Dataset excerpts ::
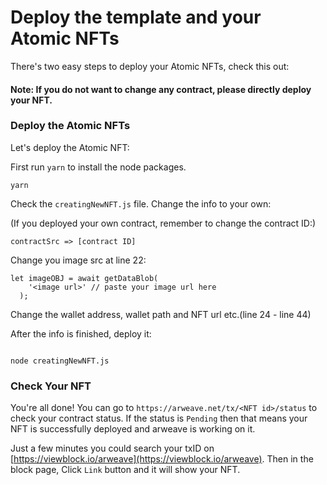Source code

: # Deploy the template and your Atomic NFTs

There's two easy steps to deploy your Atomic NFTs, check this out:

#### Note: If you do not want to change any contract, please directly deploy your NFT.

### Deploy the Atomic NFTs

Let's deploy the Atomic NFT:

First run `yarn` to install the node packages.

```
yarn
```

Check the `creatingNewNFT.js` file. Change the info to your own:

(If you deployed your own contract, remember to change the contract ID:)

```
contractSrc => [contract ID]

```

Change you image src at line 22:

```
let imageOBJ = await getDataBlob(
    '<image url>' // paste your image url here
  );
```

Change the wallet address, wallet path and NFT url etc.(line 24 - line 44)

After the info is finished, deploy it:

```

node creatingNewNFT.js

```

### Check Your NFT

You're all done! You can go to `https://arweave.net/tx/<NFT id>/status` to check your contract status. If the status is `Pending` then that means your NFT is successfully deployed and arweave is working on it.

Just a few minutes you could search your txID on [https://viewblock.io/arweave](https://viewblock.io/arweave). Then in the block page, Click `Link` button and it will show your NFT.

Task item ::
In the material above, how many lines have the word "Atomic"? Give that number and nothing else.

Expected answer ::
4